Adventures in Customer Service
I couldn’t believe it was happening to me. I decided to switch careers and become a marketer for two reasons. One there are no emergencies in marketing, and marketing can’t solve an emergency. This means no middle of the night server down calls like when I was the computer geek. The other reason is I don’t have to get dirty. I won’t have to crawl around under desks or into those strange little closets that hold the server, the router, the mop, etc.
The morning I walked into my dining room, which I use as a boardroom for my business partner and me. I discovered water had landed on the papers the table. I looked up. Swore. Swore again. The ceiling had watermarks, big brown ugly marks.
What I knew these watermarks were telling me is I have a bigger problem. The shower upstairs is leaking and going to frig up the ceiling if I don’t get this fixed ASAP. I called a plumber. Not just any plumber, the one with the best and most Google reviews. They answered and said they could have a guy there right away and gave me his name.
Near the end of the three-hour time window, I get a call from the frazzled customer service lady at the plumbing company. Apologizing about a technology glitch and how that had kept the plumber from arriving. Strike one. But, hey I’m a geek I know these things happen.

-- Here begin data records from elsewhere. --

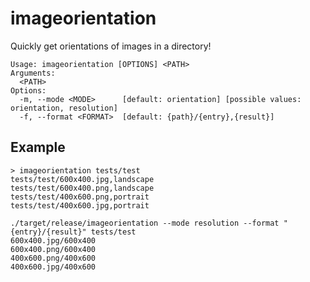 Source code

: # imageorientation

Quickly get orientations of images in a directory!

```usage
Usage: imageorientation [OPTIONS] <PATH>
Arguments:
  <PATH>
Options:
  -m, --mode <MODE>      [default: orientation] [possible values: orientation, resolution]
  -f, --format <FORMAT>  [default: {path}/{entry},{result}]
```

## Example

```example
> imageorientation tests/test
tests/test/600x400.jpg,landscape
tests/test/600x400.png,landscape
tests/test/400x600.png,portrait
tests/test/400x600.jpg,portrait
```

```example
./target/release/imageorientation --mode resolution --format "{entry}/{result}" tests/test
600x400.jpg/600x400
600x400.png/600x400
400x600.png/400x600
400x600.jpg/400x600
```

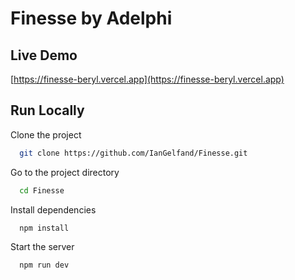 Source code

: 
# Finesse by Adelphi
## Live Demo

[https://finesse-beryl.vercel.app](https://finesse-beryl.vercel.app)
## Run Locally

Clone the project

```bash
  git clone https://github.com/IanGelfand/Finesse.git
```

Go to the project directory

```bash
  cd Finesse
```

Install dependencies

```bash
  npm install
```

Start the server

```bash
  npm run dev
```

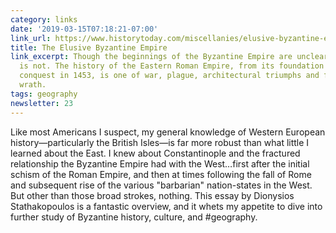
 ```yaml
---
category: links
date: '2019-03-15T07:18:21-07:00'
link_url: https://www.historytoday.com/miscellanies/elusive-byzantine-empire
title: The Elusive Byzantine Empire
link_excerpt: Though the beginnings of the Byzantine Empire are unclear, its demise
  is not. The history of the Eastern Roman Empire, from its foundation in 324 to its
  conquest in 1453, is one of war, plague, architectural triumphs and fear of God's
  wrath.
tags: geography
newsletter: 23
---
```


Like most Americans I suspect, my general knowledge of Western European history—particularly the British Isles—is far more robust than what little I learned about the East. I knew about Constantinople and the fractured relationship the Byzantine Empire had with the West…first after the initial schism of the Roman Empire, and then at times following the fall of Rome and subsequent rise of the various "barbarian" nation-states in the West. But other than those broad strokes, nothing. This essay by Dionysios Stathakopoulos is a fantastic overview, and it whets my appetite to dive into further study of Byzantine history, culture, and #geography. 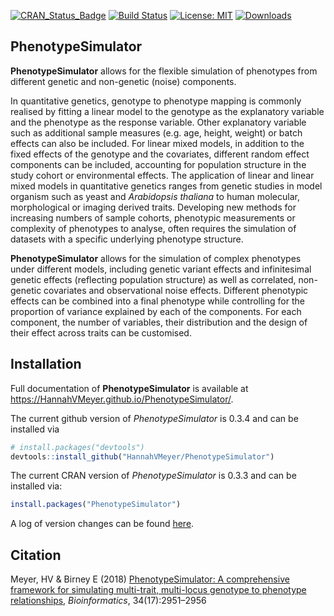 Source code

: 
<!-- README.md is generated from README.Rmd. Please edit that file -->

[![CRAN\_Status\_Badge](http://www.r-pkg.org/badges/version/PhenotypeSimulator)](https://cran.r-project.org/package=PhenotypeSimulator)
[![Build
Status](https://travis-ci.org/HannahVMeyer/PhenotypeSimulator.svg?branch=master)](https://travis-ci.org/HannahVMeyer/PhenotypeSimulator)
[![License:
MIT](https://img.shields.io/badge/License-MIT-yellow.svg)](https://opensource.org/licenses/MIT)
[![Downloads](http://cranlogs.r-pkg.org/badges/grand-total/PhenotypeSimulator?color=blue)](https://CRAN.R-project.org/package=PhenotypeSimulator)

## <i class="fa fa-map" aria-hidden="true"></i> PhenotypeSimulator

**PhenotypeSimulator** allows for the flexible simulation of phenotypes
from different genetic and non-genetic (noise) components.

In quantitative genetics, genotype to phenotype mapping is commonly
realised by fitting a linear model to the genotype as the explanatory
variable and the phenotype as the response variable. Other explanatory
variable such as additional sample measures (e.g. age, height, weight)
or batch effects can also be included. For linear mixed models, in
addition to the fixed effects of the genotype and the covariates,
different random effect components can be included, accounting for
population structure in the study cohort or environmental effects. The
application of linear and linear mixed models in quantitative genetics
ranges from genetic studies in model organism such as yeast and
*Arabidopsis thaliana* to human molecular, morphological or imaging
derived traits. Developing new methods for increasing numbers of sample
cohorts, phenotypic measurements or complexity of phenotypes to analyse,
often requires the simulation of datasets with a specific underlying
phenotype structure.

**PhenotypeSimulator** allows for the simulation of complex phenotypes
under different models, including genetic variant effects and
infinitesimal genetic effects (reflecting population structure) as well
as correlated, non-genetic covariates and observational noise effects.
Different phenotypic effects can be combined into a final phenotype
while controlling for the proportion of variance explained by each of
the components. For each component, the number of variables, their
distribution and the design of their effect across traits can be
customised.

## <i class="fa fa-rocket" aria-hidden="true"></i> Installation

Full documentation of **PhenotypeSimulator** is available at
<https://HannahVMeyer.github.io/PhenotypeSimulator/>.

The current github version of *PhenotypeSimulator* is 0.3.4 and can be
installed via

``` r
# install.packages("devtools")
devtools::install_github("HannahVMeyer/PhenotypeSimulator")
```

The current CRAN version of *PhenotypeSimulator* is 0.3.3 and can be
installed via:

``` r
install.packages("PhenotypeSimulator")
```

A log of version changes can be found
[here](https://github.com/HannahVMeyer/PhenotypeSimulator/blob/master/NEWS.md).

## <i class="fa fa-pencil" aria-hidden="true"></i> Citation

Meyer, HV & Birney E (2018) [PhenotypeSimulator: A comprehensive
framework for simulating multi-trait, multi-locus genotype to phenotype
relationships](https://doi.org/10.1093/bioinformatics/bty197),
*Bioinformatics*, 34(17):2951–2956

His arrival interrupted a business meeting. I had planned based upon the original timing, my fault for trusting the original plan. The plumber was pleasant and smiling when he arrived. They had communicated my problems to him from the original phone call well.
I showed him the ceiling. Then the tap in the kitchen I wanted a quote to fix the dripping. And, this is where it started to go bad. Oh, that’s a Moen. Take a picture of the cracked sprayer thing and send that to Moen. They will send you back a cartridge and the sprayer thing and then we can install that. Strike two: I have to do what now?

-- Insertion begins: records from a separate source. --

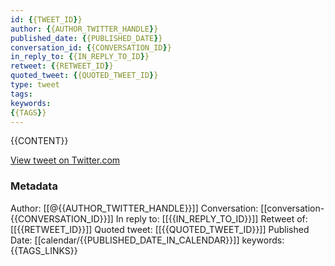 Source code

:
```yaml
---
id: {{TWEET_ID}}
author: {{AUTHOR_TWITTER_HANDLE}}
published_date: {{PUBLISHED_DATE}}
conversation_id: {{CONVERSATION_ID}}
in_reply_to: {{IN_REPLY_TO_ID}}
retweet: {{RETWEET_ID}}
quoted_tweet: {{QUOTED_TWEET_ID}}
type: tweet
tags:
keywords:
{{TAGS}}
---
```


{{CONTENT}}

[View tweet on Twitter.com]({{TWITTER_URL}})

### Metadata

Author: [[@{{AUTHOR_TWITTER_HANDLE}}]]
Conversation: [[conversation-{{CONVERSATION_ID}}]]
In reply to: [[{{IN_REPLY_TO_ID}}]]
Retweet of: [[{{RETWEET_ID}}]]
Quoted tweet: [[{{QUOTED_TWEET_ID}}]]
Published Date: [[calendar/{{PUBLISHED_DATE_IN_CALENDAR}}]]
keywords:
{{TAGS_LINKS}} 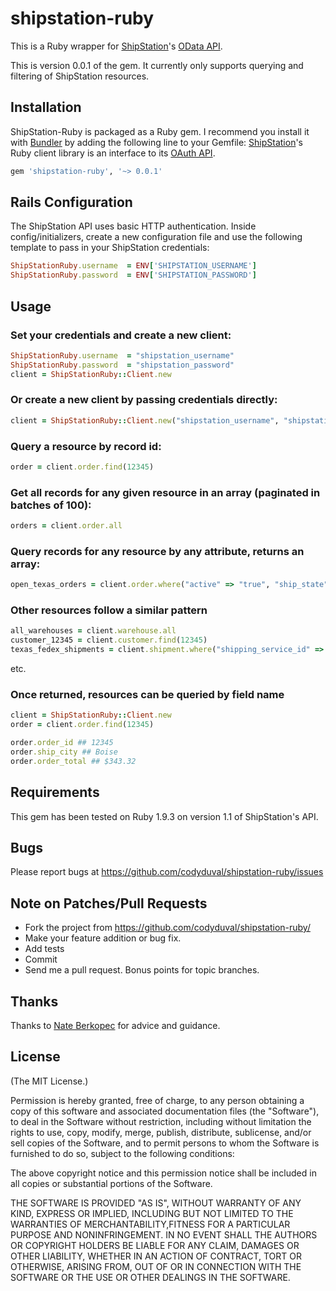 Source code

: shipstation-ruby
================

This is a Ruby wrapper for [ShipStation](http://www.shipstation.com/)'s [OData API](http://api.shipstation.com/MainPage.ashx).

This is version 0.0.1 of the gem.  It currently only supports querying and filtering of ShipStation resources.

## Installation

ShipStation-Ruby is packaged as a Ruby gem. I recommend you install it with [Bundler](http://gembundler.com/) by adding the following line to your Gemfile:
[ShipStation](http://ww.shipstation.com/)'s Ruby client library is an interface to its
[OAuth API](http://api.shipstation.com/MainPage.ashx).


``` ruby
gem 'shipstation-ruby', '~> 0.0.1'
```

## Rails Configuration

The ShipStation API uses basic HTTP authentication. Inside config/initializers, create a new configuration file and use the following template to pass in your ShipStation credentials:

``` ruby
ShipStationRuby.username  = ENV['SHIPSTATION_USERNAME']
ShipStationRuby.password  = ENV['SHIPSTATION_PASSWORD']
```

## Usage

### Set your credentials and create a new client:
``` ruby
ShipStationRuby.username  = "shipstation_username"
ShipStationRuby.password  = "shipstation_password"
client = ShipStationRuby::Client.new
```

### Or create a new client by passing credentials directly:
``` ruby
client = ShipStationRuby::Client.new("shipstation_username", "shipstation_password")
```
### Query a resource by record id:
``` ruby
order = client.order.find(12345)
```

### Get all records for any given resource in an array (paginated in batches of 100):
``` ruby
orders = client.order.all
```

### Query records for any resource by any attribute, returns an array:
``` ruby
open_texas_orders = client.order.where("active" => "true", "ship_state" => "TX")
```

### Other resources follow a similar pattern
``` ruby
all_warehouses = client.warehouse.all
customer_12345 = client.customer.find(12345)
texas_fedex_shipments = client.shipment.where("shipping_service_id" => 0001, "state" => "TX")
```
etc.

### Once returned, resources can be queried by field name
``` ruby
client = ShipStationRuby::Client.new
order = client.order.find(12345)

order.order_id ## 12345
order.ship_city ## Boise
order.order_total ## $343.32
```

## Requirements
This gem has been tested on Ruby 1.9.3 on version 1.1 of ShipStation's API.

## Bugs
Please report bugs at https://github.com/codyduval/shipstation-ruby/issues

## Note on Patches/Pull Requests
* Fork the project from https://github.com/codyduval/shipstation-ruby/
* Make your feature addition or bug fix.
* Add tests
* Commit
* Send me a pull request. Bonus points for topic branches.

## Thanks
Thanks to [Nate Berkopec](https://github.com/nateberkopec) for advice and guidance.

## License

(The MIT License.)

Permission is hereby granted, free of charge, to any person obtaining a copy of this software and associated documentation files (the "Software"), to deal
in the Software without restriction, including without limitation the rights to use, copy, modify, merge, publish, distribute, sublicense, and/or sell copies of the Software, and to permit persons to whom the Software is furnished to do so, subject to the following conditions:

The above copyright notice and this permission notice shall be included in all copies or substantial portions of the Software.

THE SOFTWARE IS PROVIDED "AS IS", WITHOUT WARRANTY OF ANY KIND, EXPRESS OR IMPLIED, INCLUDING BUT NOT LIMITED TO THE WARRANTIES OF MERCHANTABILITY,FITNESS FOR A PARTICULAR PURPOSE AND NONINFRINGEMENT. IN NO EVENT SHALL THE
AUTHORS OR COPYRIGHT HOLDERS BE LIABLE FOR ANY CLAIM, DAMAGES OR OTHER LIABILITY, WHETHER IN AN ACTION OF CONTRACT, TORT OR OTHERWISE, ARISING FROM, OUT OF OR IN CONNECTION WITH THE SOFTWARE OR THE USE OR OTHER DEALINGS IN THE SOFTWARE.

We head upstairs. I show him the backup shower, which needs a simple cartridge replacement so I can make the family happy again. He verifies this and says, yes it needs a cartridge and we move onto the real problem the shower that is leaking through the ceiling.

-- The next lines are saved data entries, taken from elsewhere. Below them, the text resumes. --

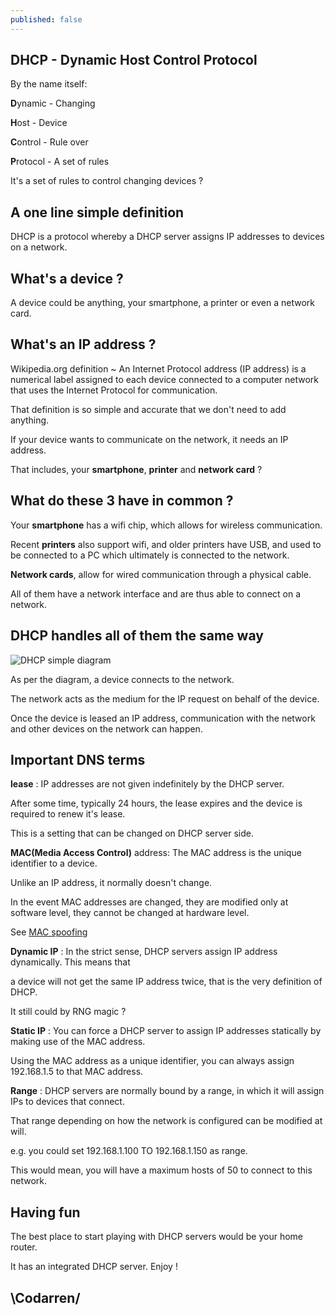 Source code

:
```yaml
---
published: false
---
```

## DHCP - Dynamic Host Control Protocol

By the name itself:

**D**ynamic - Changing

**H**ost - Device

**C**ontrol - Rule over

**P**rotocol - A set of rules

It's a set of rules to control changing devices ?


## A one line simple definition

DHCP is a protocol whereby a DHCP server assigns IP addresses to devices on a network.

## What's a device ?
A device could be anything, your smartphone, a printer or even a network card.

## What's an IP address ?
Wikipedia.org definition ~ An Internet Protocol address (IP address) is a numerical label assigned to each device connected to a computer network that uses the Internet Protocol for communication. 


That definition is so simple and accurate that we don't need to add anything.

If your device wants to communicate on the network, it needs an IP address.

That includes, your **smartphone**, **printer** and **network card** ?

## What do these 3 have in common ?

Your **smartphone** has a wifi chip, which allows for wireless communication.

Recent **printers** also support wifi, and older printers have USB, and used to be connected to a PC which ultimately is connected to the network.

**Network cards**, allow for wired communication through a physical cable.

All of them have a network interface and are thus able to connect on a network.


## DHCP handles all of them the same way

![DHCP simple diagram](https://github.com/codarrenvelvindron/codarrenvelvindron.github.io/raw/master/images/DHCP_IP.png)

As per the diagram, a device connects to the network.

The network acts as the medium for the IP request on behalf of the device.

Once the device is leased an IP address, communication with the network and other devices on the network can happen.

## Important DNS terms

**lease** : IP addresses are not given indefinitely by the DHCP server.

After some time, typically 24 hours, the lease expires and the device is required to renew it's lease.

This is a setting that can be changed on DHCP server side.

**MAC(Media Access Control)** address: The MAC address is the unique identifier to a device.

Unlike an IP address, it normally doesn't change. 

In the event MAC addresses are changed, they are modified only at software level, they cannot be changed at hardware level. 

See [MAC spoofing](https://en.wikipedia.org/wiki/MAC_spoofing)

**Dynamic IP** : In the strict sense, DHCP servers assign IP address dynamically. This means that 

a device will not get the same IP address twice, that is the very definition of DHCP.

It still could by RNG magic ?

**Static IP** : You can force a DHCP server to assign IP addresses statically by making use of the MAC address.

Using the MAC address as a unique identifier, you can always assign 192.168.1.5 to that MAC address.

**Range** : DHCP servers are normally bound by a range, in which it will assign IPs to devices that connect.

That range depending on how the network is configured can be modified at will.

e.g. you could set 192.168.1.100 TO 192.168.1.150 as range.


This would mean, you will have a maximum hosts of 50 to connect to this network.

## Having fun
The best place to start playing with DHCP servers would be your home router.

It has an integrated DHCP server. Enjoy !

## \Codarren/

We turn the fancy massaging, rain watering, with shower wand wall mounted thing on. Waters running out of the back of it and down the showerwall at the bottom. Remember I called because I know there is a shower problem.
He looks sees a crack in the plastic and points it out to me as the problem. He says this looks like a Home Depot unit. I say, “I think so.” because the guy before me installed it. He recommends I get a new one and then call them back to do the install. I did look it up later it is six hundred and sixty-four dollars before taxes and takes ten to twelve days to arrive. Don’t worry I recovered from the shock after a while.
He builds the quote on his cute little iPad. Pretty slick actually. Then hits me with the price. Low end four hundred and at the high end five hundred, I smile and type in my email address to get the quotes. But, oh don’t worry this quick tour of your problems and this quote I just gave you that’s free. Strike Three. You, good sir, hold onto your three plumbing problems because you don’t need a working shower in the house. You do a bunch of work for me and then call me back to do the install.
Where is this rolling warehouse of products? Cartridges, are they that special? Contact the vendor to get the parts covered under warranty? My family has to use the shower in the basement until I spend a ton of time and money to get the parts so they can install them? Or continue to use the shower in my on-suite and ruin the ceiling in my boardroom.
Nope, no way, time to get some dirt under my fingernails.
Now I’m that guy writing the one-star review I have read all to often doing competitive analysis for the plumbers I market. Yes, I showered this morning in my on-suite a connection had come loose.